Après avoir chanté de la plus belle manière la chanson qui sera consacrée la meilleure de l’année 1982, Sam Mangwana écrit un titre quasiment sosie de celui de Lutumba. En prime, le saxo de Loway Empompo répète presque les partitions de la première. Les paroles qui l’accompagnent sont également similaires. Bowayo paraît comme "Faute ya commerçant bis", car on décèle la griffe du poète dans l’œuvre du moraliste.
4.11. Femme libérée, Joëlle Kopf / Christian Dingler & Cookie Dingler, 1984 – Nzinzi, Jo Kester Emeneya, 1987.
A sa sortie, "Nzinzi" connait un succès sans pareil dans les deux rives du fleuve Congo. La chanson est enregistrée grâce à une programmation musicale assistée par ordinateur.

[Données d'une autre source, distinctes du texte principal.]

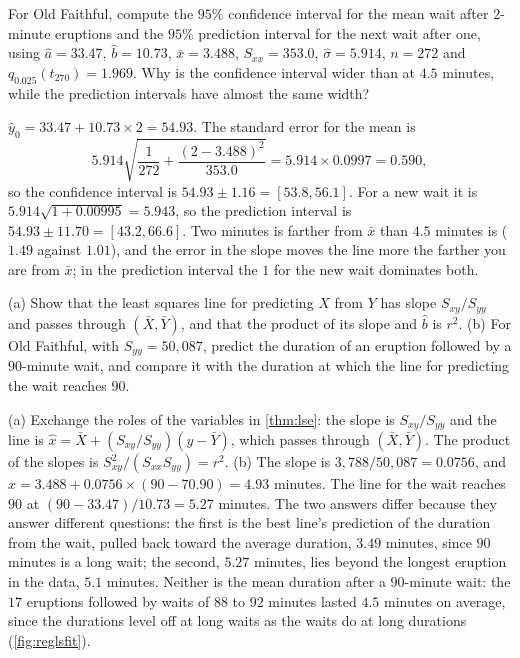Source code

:\begin{exercise}
\label{ex:reg-predict}
For Old Faithful, compute the $95\%$ confidence interval for the mean wait after $2$-minute eruptions and the $95\%$ prediction interval for the next wait after one, using $\hat{a} = 33.47$, $\hat{b} = 10.73$, $\bar{x} = 3.488$, $S_{xx} = 353.0$, $\hat{\sigma} = 5.914$, $n = 272$ and $q_{0.025}(t_{270}) = 1.969$. Why is the confidence interval wider than at $4.5$ minutes, while the prediction intervals have almost the same width?
\end{exercise}
\begin{solution}
$\hat{y}_0 = 33.47 + 10.73 \times 2 = 54.93$. The standard error for the mean is
\[
5.914\sqrt{\frac{1}{272} + \frac{(2 - 3.488)^2}{353.0}} = 5.914 \times 0.0997 = 0.590,
\]
so the confidence interval is $54.93 \pm 1.16 = [53.8, 56.1]$. For a new wait it is $5.914\sqrt{1 + 0.00995} = 5.943$, so the prediction interval is $54.93 \pm 11.70 = [43.2, 66.6]$. Two minutes is farther from $\bar{x}$ than $4.5$ minutes is ($1.49$ against $1.01$), and the error in the slope moves the line more the farther you are from $\bar{x}$; in the prediction interval the $1$ for the new wait dominates both.
\end{solution}

\begin{exercise}
\label{ex:reg-reverse}
(a) Show that the least squares line for predicting $X$ from $Y$ has slope $S_{xy}/S_{yy}$ and passes through $(\bar{X}, \bar{Y})$, and that the product of its slope and $\hat{b}$ is $r^2$. (b) For Old Faithful, with $S_{yy} = 50{,}087$, predict the duration of an eruption followed by a $90$-minute wait, and compare it with the duration at which the line for predicting the wait reaches $90$.
\end{exercise}
\begin{solution}
(a) Exchange the roles of the variables in \cref{thm:lse}: the slope is $S_{xy}/S_{yy}$ and the line is $\hat{x} = \bar{X} + (S_{xy}/S_{yy})(y - \bar{Y})$, which passes through $(\bar{X}, \bar{Y})$. The product of the slopes is $S_{xy}^2/(S_{xx}S_{yy}) = r^2$. (b) The slope is $3{,}788/50{,}087 = 0.0756$, and $\hat{x} = 3.488 + 0.0756 \times (90 - 70.90) = 4.93$ minutes. The line for the wait reaches $90$ at $(90 - 33.47)/10.73 = 5.27$ minutes. The two answers differ because they answer different questions: the first is the best line's prediction of the duration from the wait, pulled back toward the average duration, $3.49$ minutes, since $90$ minutes is a long wait; the second, $5.27$ minutes, lies beyond the longest eruption in the data, $5.1$ minutes. Neither is the mean duration after a $90$-minute wait: the $17$ eruptions followed by waits of $88$ to $92$ minutes lasted $4.5$ minutes on average, since the durations level off at long waits as the waits do at long durations (\cref{fig:reglsfit}).
\end{solution}

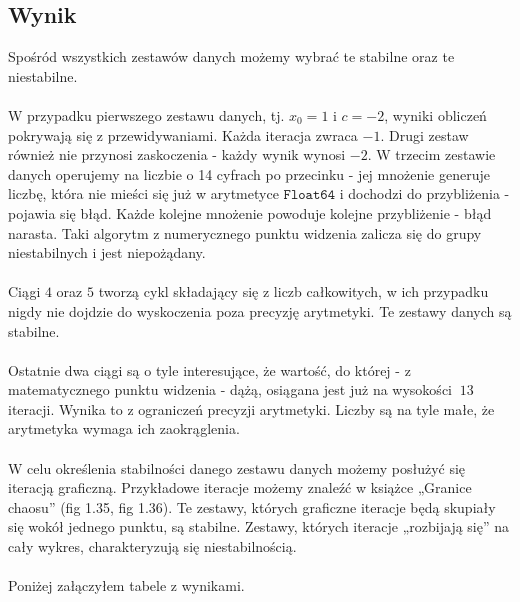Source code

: \subsection{Wynik}
Spośród wszystkich zestawów danych możemy wybrać te stabilne oraz te niestabilne. \\\\
W przypadku pierwszego zestawu danych, tj. $ x_0 = 1 $ i $ c = -2 $, wyniki obliczeń pokrywają się z przewidywaniami. Każda iteracja zwraca $ -1 $. Drugi zestaw również nie przynosi zaskoczenia - każdy wynik wynosi $ -2 $. W trzecim zestawie danych operujemy na liczbie o 14 cyfrach po przecinku - jej mnożenie generuje liczbę, która nie mieści się już w arytmetyce $ \mathtt{Float64} $ i dochodzi do przybliżenia - pojawia się błąd. Każde kolejne mnożenie powoduje kolejne przybliżenie - błąd narasta. Taki algorytm z numerycznego punktu widzenia zalicza się do grupy niestabilnych i jest niepożądany. \\\\
Ciągi $ 4 $ oraz $ 5 $ tworzą cykl składający się z liczb całkowitych, w ich przypadku nigdy nie dojdzie do wyskoczenia poza precyzję arytmetyki. Te zestawy danych są stabilne.\\\\
Ostatnie dwa ciągi są o tyle interesujące, że wartość, do której - z matematycznego punktu widzenia - dążą, osiągana jest już na wysokości $ ~13 $ iteracji. Wynika to z ograniczeń precyzji arytmetyki. Liczby są na tyle małe, że arytmetyka wymaga ich zaokrąglenia. \\\\
W celu określenia stabilności danego zestawu danych możemy posłużyć się iteracją graficzną. Przykładowe iteracje możemy znaleźć w książce „Granice chaosu” (fig 1.35, fig 1.36). Te zestawy, których graficzne iteracje będą skupiały się wokół jednego punktu, są stabilne. Zestawy, których iteracje „rozbijają się” na cały wykres, charakteryzują się niestabilnością. \\\\
Poniżej załączyłem tabele z wynikami.
\begin{center}
    
\end{center}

Une première dans la musique congolaise ! Ce qui vaut à son auteur des critiques acerbes de la part de ses pairs dont Tabu Ley et Abeti. Mais malgré son incontestable talent d’auteur-compositeur, Emeneya a pioché certaines idées de son texte ailleurs
4.12. Baby, Josky Kiambukuta & TP OK Jazz 1991 – Dédé sur mesure, Nyoka Longo & Zaïko Langa-Langa
De Joseph Kiambukuta à Joseph Nyoka la similitude des prénoms est palpable. Le second voulant honorer son aîné a jugé bon de cloner une de ses nombreuses œuvres. Le choix est tombé sur celle-là. Il n’est pas anodin car en son temps "Baby" a fait mouche.